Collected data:
———
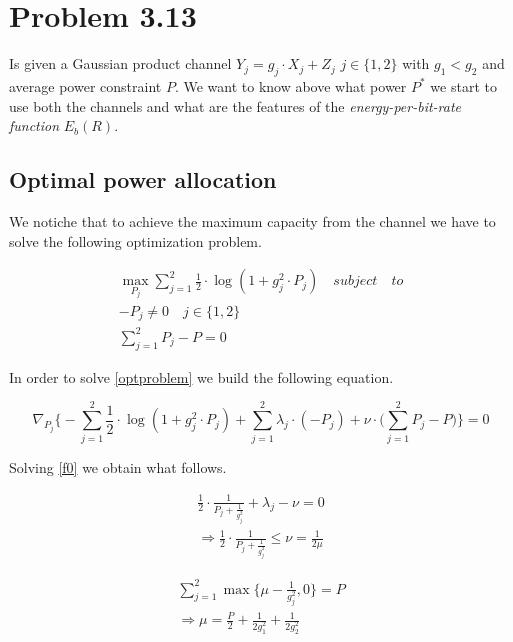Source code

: \section{Problem 3.13}

Is given a Gaussian product channel $Y_j = g_j \cdot X_j + Z_j$ $j\in \{1,2\}$ with $g_1 < g_2$ and average power constraint $P$. We want to know above what power $P^*$ we start to use both the channels and what are the features of the \textit{energy-per-bit-rate function} $E_b(R)$.

\subsection{Optimal power allocation}


We notiche that to achieve the maximum capacity from the channel we have to solve the following optimization problem.

\begin{equation}
\begin{gathered}
	\max_{P_j} \sum_{j=1}^2 \frac{1}{2} \cdot \log(1+g_j^2 \cdot P_j) \quad subject \quad to\\
	-P_j \neq 0 \quad j\in \{1,2\} \\
	\sum_{j=1}^2 P_j - P = 0
\end{gathered}
\label{optproblem}
\end{equation}

In order to solve \eqref{optproblem} we build the following equation.

\begin{equation}
	\nabla_{P_j}\Big\{-\sum_{j=1}^2 \frac{1}{2} \cdot \log(1+g_j^2 \cdot P_j) + \sum_{j=1}^2 \lambda_j \cdot (-P_j) + \nu \cdot \Big(\sum_{j=1}^2 P_j - P\Big)  \Big\} = 0
	\label{f0}
\end{equation}

Solving \eqref{f0} we obtain what follows.

\begin{equation}
	\begin{gathered}
		\frac{1}{2} \cdot \frac{1}{P_j+\frac{1}{g_j^2}}+\lambda_j-\nu=0 \\
		\Rightarrow \frac{1}{2} \cdot \frac{1}{P_j+\frac{1}{g_j^2}} \leq \nu = \frac{1}{2\mu}
	\end{gathered}
\end{equation}

\begin{equation}
	\begin{gathered}
		\sum_{j=1}^2 \max\Big\{\mu - \frac{1}{g_j^2},0\Big\} = P \\
		\Rightarrow \mu = \frac{P}{2}+\frac{1}{2g_1^2} + \frac{1}{2g_2^2}
	\end{gathered}
\end{equation}

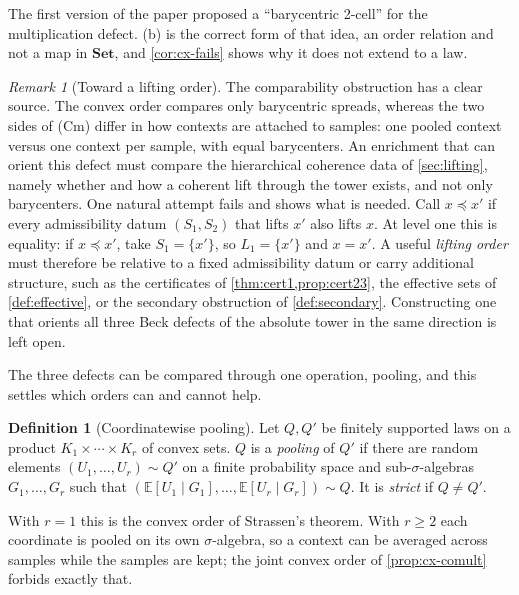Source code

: \documentclass[11pt]{article}
\theoremstyle{definition}
\newtheorem{definition}[theorem]{Definition}
\theoremstyle{remark}
\newtheorem{remark}[theorem]{Remark}
\newcommand{\Set}{\mathbf{Set}}
\begin{document}
The first version of the paper proposed a ``barycentric 2-cell'' for the multiplication defect.
(b) is the correct form of that idea, an order relation and not a map in $\Set$, and
\cref{cor:cx-fails} shows why it does not extend to a law.

\begin{remark}[Toward a lifting order]\label{rem:lift-order}
The comparability obstruction has a clear source. The convex order compares only barycentric
spreads, whereas the two sides of (Cm) differ in how contexts are attached to samples: one pooled
context versus one context per sample, with equal barycenters. An enrichment that can orient this
defect must compare the hierarchical coherence data of \cref{sec:lifting}, namely whether and how a
coherent lift through the tower exists, and not only barycenters. One natural attempt fails and shows
what is needed. Call $x\preceq x'$ if every admissibility datum $(S_1,S_2)$ that lifts $x'$ also lifts
$x$. At level one this is equality: if $x\preceq x'$, take $S_1=\{x'\}$, so $L_1=\{x'\}$ and $x=x'$. A
useful \emph{lifting order} must therefore be relative to a fixed admissibility datum or carry
additional structure, such as the certificates of \cref{thm:cert1,prop:cert23}, the effective sets of
\cref{def:effective}, or the secondary obstruction of \cref{def:secondary}. Constructing one that
orients all three Beck defects of the absolute tower in the same direction is left open.
\end{remark}

The three defects can be compared through one operation, pooling, and this settles which orders can and cannot help.

\begin{definition}[Coordinatewise pooling]\label{def:pooling}
Let $Q,Q'$ be finitely supported laws on a product $K_1\times\cdots\times K_r$ of convex sets. $Q$ is a \emph{pooling} of $Q'$ if
there are random elements $(U_1,\dots,U_r)\sim Q'$ on a finite probability space and sub-$\sigma$-algebras $G_1,\dots,G_r$ such that
$(\mathbb E[U_1\mid G_1],\dots,\mathbb E[U_r\mid G_r])\sim Q$. It is \emph{strict} if $Q\ne Q'$.
\end{definition}

With $r=1$ this is the convex order of Strassen's theorem. With $r\ge2$ each coordinate is pooled on its own $\sigma$-algebra, so a
context can be averaged across samples while the samples are kept; the joint convex order of \cref{prop:cx-comult} forbids exactly
that.
\end{document}
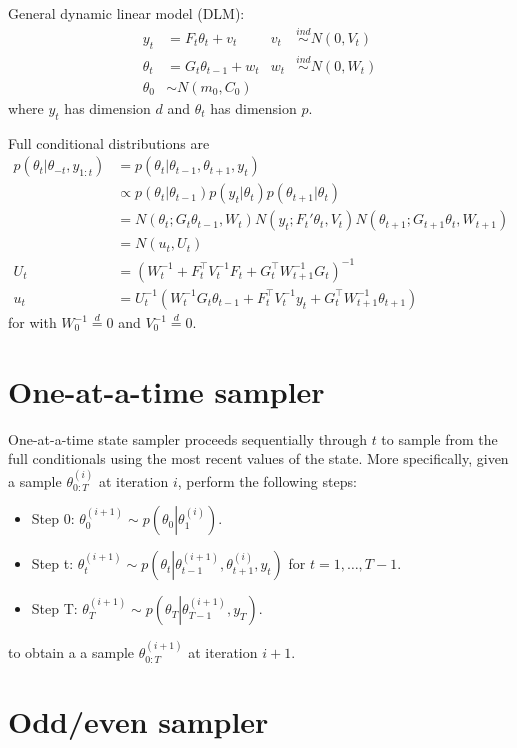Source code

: \documentclass{article}
\begin{document}
General dynamic linear model (DLM):
\begin{align*}
y_t &= F_t\theta_t +v_t &v_t&\stackrel{ind}{\sim} N(0,V_t) \\
\theta_t &= G_t\theta_{t-1} + w_t & w_t&\stackrel{ind}{\sim} N(0,W_t) \\
\theta_0 & \sim N(m_0,C_0) 
\end{align*}
where $y_t$ has dimension $d$ and $\theta_t$ has dimension $p$. 

Full conditional distributions are
\begin{align*}
p(\theta_t|\theta_{-t},y_{1:t}) &= p(\theta_t|\theta_{t-1},\theta_{t+1},y_t) \\
&\propto p(\theta_t|\theta_{t-1})p(y_t|\theta_t)p(\theta_{t+1}|\theta_t) \\
&= N(\theta_t;G_t\theta_{t-1},W_t) N(y_t;F_t'\theta_t,V_t) N(\theta_{t+1};G_{t+1}\theta_t,W_{t+1}) \\
&= N(u_t,U_t) \\
U_t &= \left(W_t^{-1}+F_t^\top V_t^{-1}F_t + G_t^\top W_{t+1}^{-1}G_t \right)^{-1} \\
u_t &= U_t^{-1} \left( W_t^{-1}G_t\theta_{t-1} + F_t^\top V_t^{-1} y_t + G_t^\top W_{t+1}^{-1} \theta_{t+1}  \right)
\end{align*}
for with $W_0^{-1}\stackrel{d}{=}0$ and $V_0^{-1}\stackrel{d}{=}0$. 

\section*{One-at-a-time sampler}

One-at-a-time state sampler proceeds sequentially through $t$ to sample from the full conditionals using the most recent values of the state. More specifically, given a sample $\theta_{0:T}^{(i)}$ at iteration $i$, perform the following steps:
\begin{itemize}
\item Step 0: $\theta_0^{(i+1)} \sim p\left(\theta_0\left|\theta_1^{(i)}\right.\right)$.
\item Step t: $\theta_t^{(i+1)} \sim p\left(\theta_t\left|\theta_{t-1}^{(i+1)},\theta_{t+1}^{(i)},y_t\right.\right)$ for $t=1,\ldots,T-1$.
\item Step T: $\theta_T^{(i+1)} \sim p\left(\theta_T\left|\theta_{T-1}^{(i+1)},y_T\right.\right)$.
\end{itemize}
to obtain a a sample $\theta_{0:T}^{(i+1)}$ at iteration $i+1$.

\section*{Odd/even sampler}
\end{document}
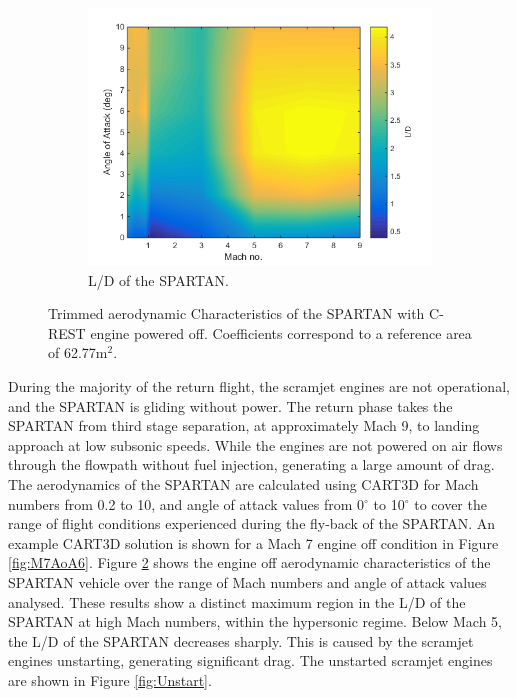 \begin{figure}[ht]
\begin{subfigure}{.5\textwidth}
		\includegraphics[width=0.99\linewidth]{figures/3_vehicle_design/LD}
		\caption{L/D of the SPARTAN.}
		\label{fig:LD}
	\end{subfigure}
	\caption{Trimmed aerodynamic Characteristics of the SPARTAN with C-REST engine powered off. Coefficients correspond to a reference area of 62.77m$^2$.}
	\label{fig:aero1}
\end{figure}

During the majority of the return flight, the scramjet engines are not operational, and the SPARTAN is gliding without power. The return phase takes the SPARTAN from third stage separation, at approximately Mach 9, to landing approach at low subsonic speeds. 
 While the engines are not powered on air flows through the flowpath without fuel injection, generating a large amount of drag. 
The aerodynamics of the SPARTAN are calculated using CART3D for Mach numbers from 0.2 to 10, and angle of attack values from 0$^\circ$ to 10$^\circ$ to cover the range of flight conditions experienced during the fly-back of the SPARTAN.  An example CART3D solution is shown for a Mach 7 engine off condition in Figure  \ref{fig:M7AoA6}. 
Figure \ref{fig:aero1} shows the engine off aerodynamic characteristics of the SPARTAN vehicle over the range of Mach numbers and angle of attack values analysed.
These results show a distinct maximum region in the L/D of the SPARTAN at high Mach numbers, within the hypersonic regime. Below Mach 5, the L/D of the SPARTAN decreases sharply. This is caused by the scramjet engines unstarting, generating significant drag. The unstarted scramjet engines are shown in Figure \ref{fig:Unstart}.

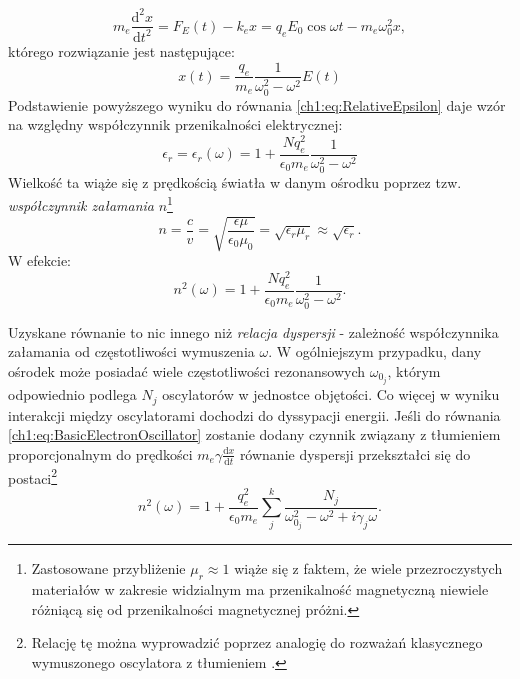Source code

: \begin{equation}
m_e\frac{\mathrm{d^2}x}{\mathrm{d}t^2} = F_E(t) - k_ex = q_eE_0\cos\omega t - m_e\omega_0^2x,
\label{ch1:eq:BasicElectronOscillator}
\end{equation}
którego rozwiązanie jest następujące:
\begin{equation}
x(t) = \frac{q_e}{m_e}\frac{1}{\omega_0^2 - \omega^2 }E(t)
\end{equation}
Podstawienie powyższego wyniku do równania \eqref{ch1:eq:RelativeEpsilon} daje wzór na względny współczynnik przenikalności elektrycznej:
\begin{equation}
\epsilon_r = \epsilon_r(\omega) = 1 + \frac{Nq_e^2}{\epsilon_0m_e}\frac{1}{\omega_0^2 - \omega^2}
\label{ch1:eq:GeneralRelativeEpsilon}
\end{equation}
Wielkość ta wiąże się z prędkością światła w danym ośrodku poprzez tzw. \textit{współczynnik załamania} $n$\footnote{Zastosowane przybliżenie $\mu_r\approx 1$ wiąże się z faktem, że wiele przezroczystych materiałów w zakresie widzialnym ma przenikalność magnetyczną niewiele różniącą się od przenikalności magnetycznej próżni.}
\begin{equation}
n = \frac{c}{v} = \sqrt{\frac{\epsilon\mu}{\epsilon_0\mu_0}} = \sqrt{\epsilon_r\mu_r}\approx\sqrt{\epsilon_r}.
\end{equation}
W efekcie:
\begin{equation}
n^2(\omega) = 1 + \frac{Nq_e^2}{\epsilon_0m_e}\frac{1}{\omega_0^2 - \omega^2}.
\label{ch1:eq:RefractionCoeff}
\end{equation}

Uzyskane równanie to nic innego niż \textit{relacja dyspersji} - zależność współczynnika załamania od częstotliwości wymuszenia $\omega$. W ogólniejszym przypadku, dany ośrodek może posiadać wiele częstotliwości rezonansowych $\omega_{0_j}$, którym odpowiednio podlega $N_j$ oscylatorów w jednostce objętości. Co więcej w wyniku interakcji między oscylatorami dochodzi do dyssypacji energii. Jeśli do równania \eqref{ch1:eq:BasicElectronOscillator} zostanie dodany czynnik związany z tłumieniem proporcjonalnym do prędkości $m_e\gamma\frac{\mathrm{d}x}{\mathrm{d}t}$ równanie dyspersji przekształci się do postaci\footnote{Relację tę można wyprowadzić poprzez analogię do rozważań klasycznego wymuszonego oscylatora z tłumieniem \cite{RUBINOWICZ_KROLIKOWSKI}.}
\begin{equation}
n^2(\omega) = 1 + \frac{q_e^2}{\epsilon_0m_e}\sum_j^k\frac{N_j}{\omega_{0_j}^2 - \omega^2 + i\gamma_j\omega}.
\label{ch1:eq:GeneralRefractionCoeff}
\end{equation}

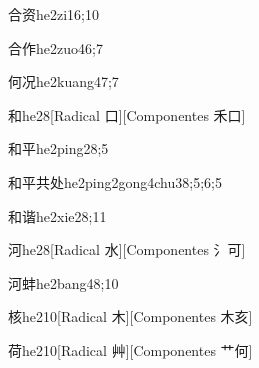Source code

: \begin{verbete}{合资}{he2zi1}{6;10}
\end{verbete}

\begin{verbete}{合作}{he2zuo4}{6;7}
\end{verbete}

\begin{verbete}{何况}{he2kuang4}{7;7}
\end{verbete}

\begin{verbete}{和}{he2}{8}[Radical 口][Componentes 禾口]
\end{verbete}

\begin{verbete}{和平}{he2ping2}{8;5}
\end{verbete}

\begin{verbete}{和平共处}{he2ping2gong4chu3}{8;5;6;5}
\end{verbete}

\begin{verbete}{和谐}{he2xie2}{8;11}
\end{verbete}

\begin{verbete}{河}{he2}{8}[Radical 水][Componentes 氵可]
\end{verbete}

\begin{verbete}{河蚌}{he2bang4}{8;10}
\end{verbete}

\begin{verbete}{核}{he2}{10}[Radical 木][Componentes 木亥]
\end{verbete}

\begin{verbete}{荷}{he2}{10}[Radical 艸][Componentes 艹何]
\end{verbete}


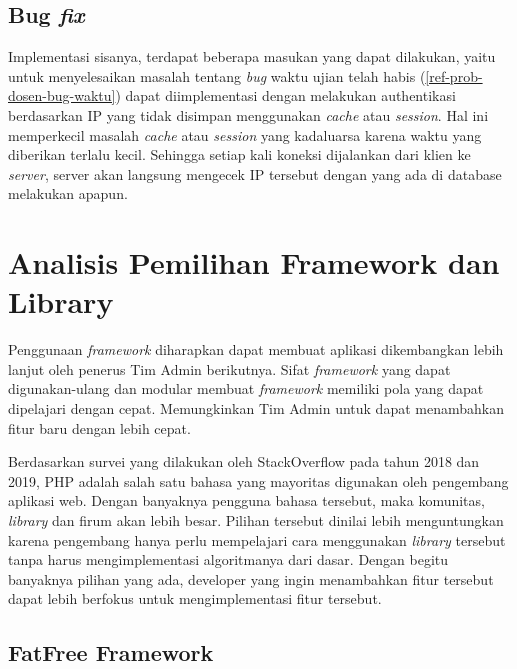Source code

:     \subsection{Bug \textit{fix}} Implementasi sisanya, terdapat beberapa
        masukan yang dapat dilakukan, yaitu untuk menyelesaikan masalah tentang
        \textit{bug} waktu ujian telah habis (\ref{ref-prob-dosen-bug-waktu})
        dapat diimplementasi dengan melakukan authentikasi berdasarkan IP yang
        tidak disimpan menggunakan \textit{cache} atau \textit{session}. Hal ini
        memperkecil masalah \textit{cache} atau \textit{session} yang kadaluarsa
        karena waktu yang diberikan terlalu kecil. Sehingga setiap kali koneksi
        dijalankan dari klien ke \textit{server}, server akan langsung mengecek
        IP tersebut dengan yang ada di database melakukan apapun.

\section{Analisis Pemilihan Framework dan Library}
Penggunaan \textit{framework} diharapkan dapat membuat aplikasi dikembangkan
lebih lanjut oleh penerus Tim Admin berikutnya. Sifat \textit{framework} yang
dapat digunakan-ulang dan modular membuat \textit{framework} memiliki pola yang
dapat dipelajari dengan cepat. Memungkinkan Tim Admin untuk dapat menambahkan
fitur baru dengan lebih cepat. 

Berdasarkan survei yang dilakukan oleh StackOverflow pada tahun
2018\cite{stackoverflow:survey-2018} dan 2019\cite{stackoverflow:survey-2019},
PHP adalah salah satu bahasa yang mayoritas digunakan oleh pengembang aplikasi
web. Dengan banyaknya pengguna bahasa tersebut, maka komunitas, \textit{library}
dan firum akan lebih besar. Pilihan tersebut dinilai lebih menguntungkan karena
pengembang hanya perlu mempelajari cara menggunakan \textit{library} tersebut
tanpa harus mengimplementasi algoritmanya dari dasar. Dengan begitu banyaknya
pilihan yang ada, developer yang ingin menambahkan fitur tersebut dapat lebih
berfokus untuk mengimplementasi fitur tersebut.

\subsection{FatFree Framework}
———
→ What the task asks: Write out again only the lines from the one with "web. Dengan banyaknya" through the last line of the records above. Keep every word as it stands.

→ Response box:
web. Dengan banyaknya pengguna bahasa tersebut, maka komunitas, \textit{library}
dan firum akan lebih besar. Pilihan tersebut dinilai lebih menguntungkan karena
pengembang hanya perlu mempelajari cara menggunakan \textit{library} tersebut
tanpa harus mengimplementasi algoritmanya dari dasar. Dengan begitu banyaknya
pilihan yang ada, developer yang ingin menambahkan fitur tersebut dapat lebih
berfokus untuk mengimplementasi fitur tersebut.

\subsection{FatFree Framework}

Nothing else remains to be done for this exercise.